** Records for this exercise follows **
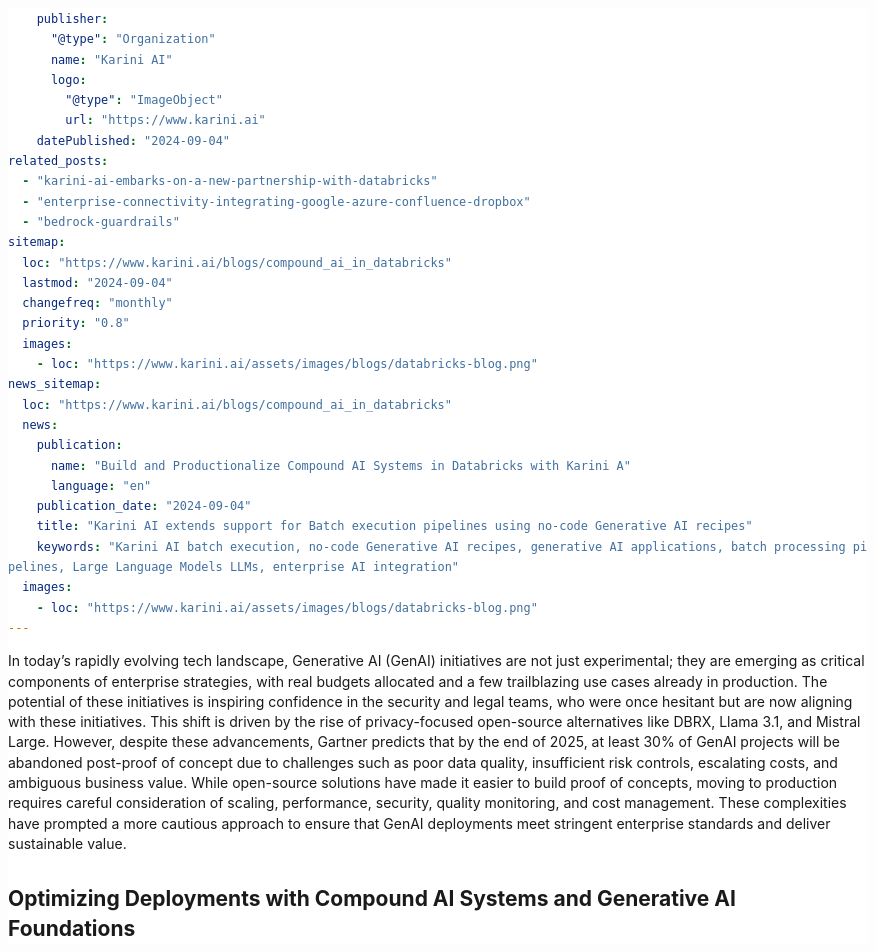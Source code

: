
 ```yaml
    publisher:
      "@type": "Organization"
      name: "Karini AI"
      logo:
        "@type": "ImageObject"
        url: "https://www.karini.ai"
    datePublished: "2024-09-04"
related_posts:
  - "karini-ai-embarks-on-a-new-partnership-with-databricks"
  - "enterprise-connectivity-integrating-google-azure-confluence-dropbox"
  - "bedrock-guardrails"
sitemap:
  loc: "https://www.karini.ai/blogs/compound_ai_in_databricks"
  lastmod: "2024-09-04"
  changefreq: "monthly"
  priority: "0.8"
  images:
    - loc: "https://www.karini.ai/assets/images/blogs/databricks-blog.png"
news_sitemap:
  loc: "https://www.karini.ai/blogs/compound_ai_in_databricks"
  news:
    publication:
      name: "Build and Productionalize Compound AI Systems in Databricks with Karini A"
      language: "en"
    publication_date: "2024-09-04"
    title: "Karini AI extends support for Batch execution pipelines using no-code Generative AI recipes"
    keywords: "Karini AI batch execution, no-code Generative AI recipes, generative AI applications, batch processing pipelines, Large Language Models LLMs, enterprise AI integration"
  images:
    - loc: "https://www.karini.ai/assets/images/blogs/databricks-blog.png"
---
```


In today’s rapidly evolving tech landscape, Generative AI (GenAI) initiatives are not just experimental; they are emerging as critical components of enterprise strategies, with real budgets allocated and a few trailblazing use cases already in production. The potential of these initiatives is inspiring confidence in the security and legal teams, who were once hesitant but are now aligning with these initiatives. This shift is driven by the rise of privacy-focused open-source alternatives like DBRX, Llama 3.1, and Mistral Large. However, despite these advancements, Gartner predicts that by the end of 2025, at least 30% of GenAI projects will be abandoned post-proof of concept due to challenges such as poor data quality, insufficient risk controls, escalating costs, and ambiguous business value. While open-source solutions have made it easier to build proof of concepts, moving to production requires careful consideration of scaling, performance, security, quality monitoring, and cost management. These complexities have prompted a more cautious approach to ensure that GenAI deployments meet stringent enterprise standards and deliver sustainable value.

## Optimizing Deployments with Compound AI Systems and Generative AI Foundations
** End of Records for this exercise **
> Try it
Reply with nothing except the number of lines in the listing above that include the string "Large".

> Exercise result
2